## What you have to do
From the data underneath, reproduce exactly the stretch that begins at the line with "His children is" and ends after the line with "begotten Son, that".

## Dataset entries
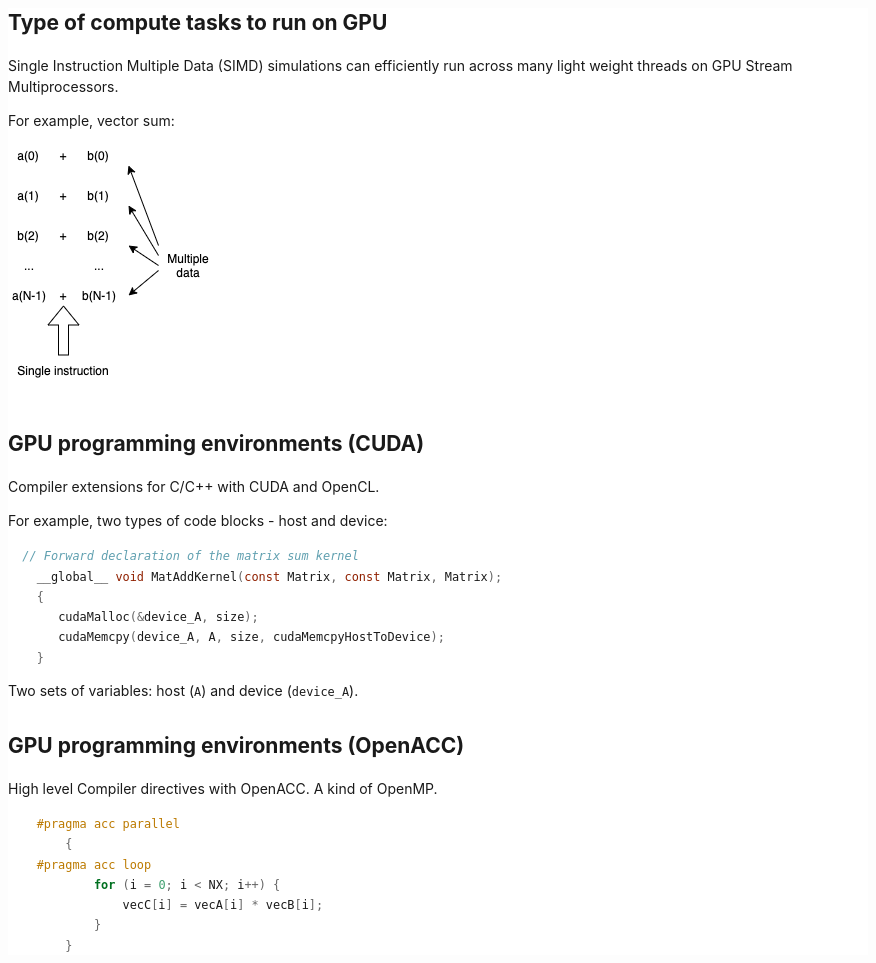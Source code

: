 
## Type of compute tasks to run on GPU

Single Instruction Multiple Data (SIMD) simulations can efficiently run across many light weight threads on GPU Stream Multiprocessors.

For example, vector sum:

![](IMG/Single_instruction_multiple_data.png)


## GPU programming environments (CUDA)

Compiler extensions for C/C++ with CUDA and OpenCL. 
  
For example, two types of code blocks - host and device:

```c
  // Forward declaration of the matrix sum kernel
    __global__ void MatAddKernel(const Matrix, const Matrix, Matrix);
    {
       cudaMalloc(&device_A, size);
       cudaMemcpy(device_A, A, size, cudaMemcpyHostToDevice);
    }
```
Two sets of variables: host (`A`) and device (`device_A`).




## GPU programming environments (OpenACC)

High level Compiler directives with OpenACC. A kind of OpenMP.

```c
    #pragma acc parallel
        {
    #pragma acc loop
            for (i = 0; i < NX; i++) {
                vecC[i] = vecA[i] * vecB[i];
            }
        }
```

...

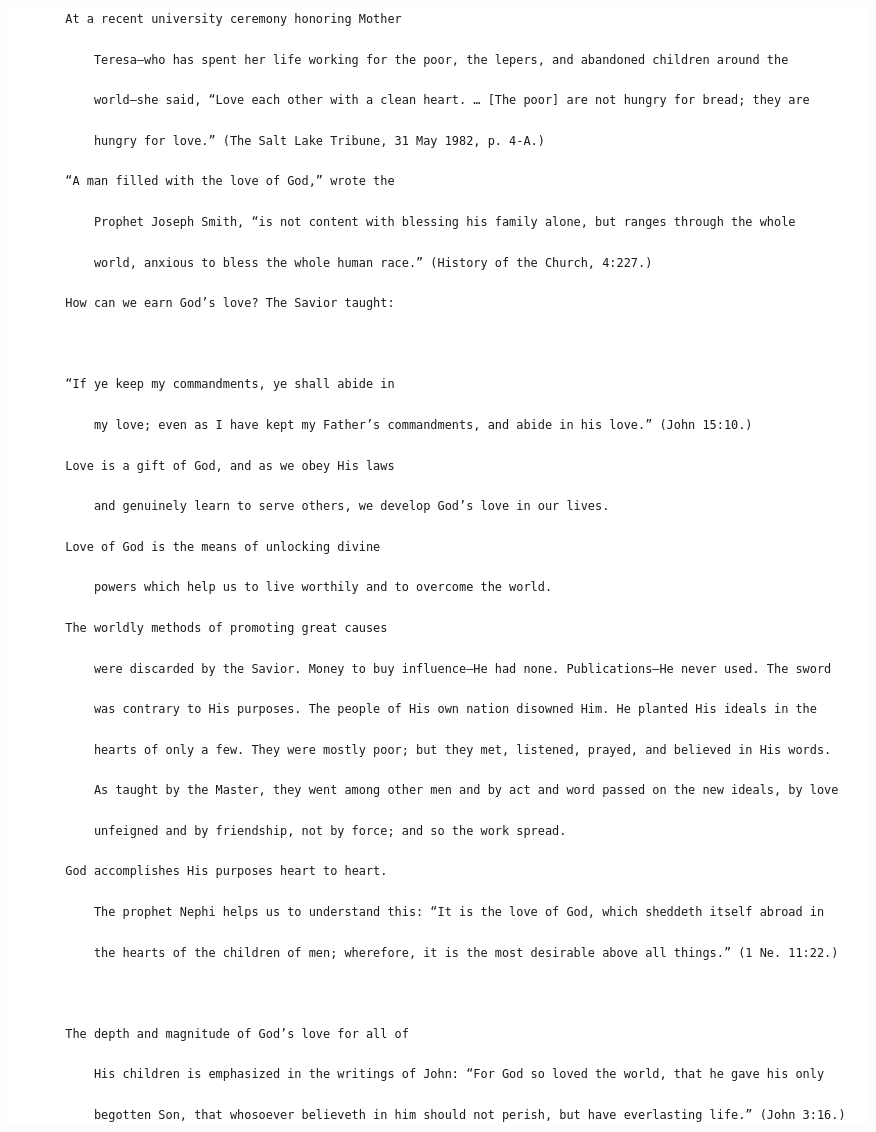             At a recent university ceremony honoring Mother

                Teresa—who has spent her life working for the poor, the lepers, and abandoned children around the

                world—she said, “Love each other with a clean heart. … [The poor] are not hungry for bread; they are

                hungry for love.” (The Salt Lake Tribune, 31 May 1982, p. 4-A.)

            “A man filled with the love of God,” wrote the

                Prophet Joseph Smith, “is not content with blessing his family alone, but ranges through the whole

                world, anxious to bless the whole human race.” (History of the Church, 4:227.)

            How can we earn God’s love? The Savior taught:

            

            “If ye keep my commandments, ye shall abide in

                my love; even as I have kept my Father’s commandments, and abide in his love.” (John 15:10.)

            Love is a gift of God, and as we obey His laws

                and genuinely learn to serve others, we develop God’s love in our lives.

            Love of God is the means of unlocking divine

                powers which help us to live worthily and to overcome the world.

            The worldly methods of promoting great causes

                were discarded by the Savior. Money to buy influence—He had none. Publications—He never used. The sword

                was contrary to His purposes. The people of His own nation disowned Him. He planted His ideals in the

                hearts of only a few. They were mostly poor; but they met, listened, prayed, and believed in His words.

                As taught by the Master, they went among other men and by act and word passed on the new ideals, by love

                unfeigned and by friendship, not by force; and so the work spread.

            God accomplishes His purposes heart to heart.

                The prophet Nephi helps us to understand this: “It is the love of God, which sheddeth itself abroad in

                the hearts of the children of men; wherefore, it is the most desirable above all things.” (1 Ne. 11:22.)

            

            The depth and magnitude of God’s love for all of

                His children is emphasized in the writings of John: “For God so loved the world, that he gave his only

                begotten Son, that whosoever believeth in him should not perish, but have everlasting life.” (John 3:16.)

## Output for this task
                His children is emphasized in the writings of John: “For God so loved the world, that he gave his only

                begotten Son, that whosoever believeth in him should not perish, but have everlasting life.” (John 3:16.)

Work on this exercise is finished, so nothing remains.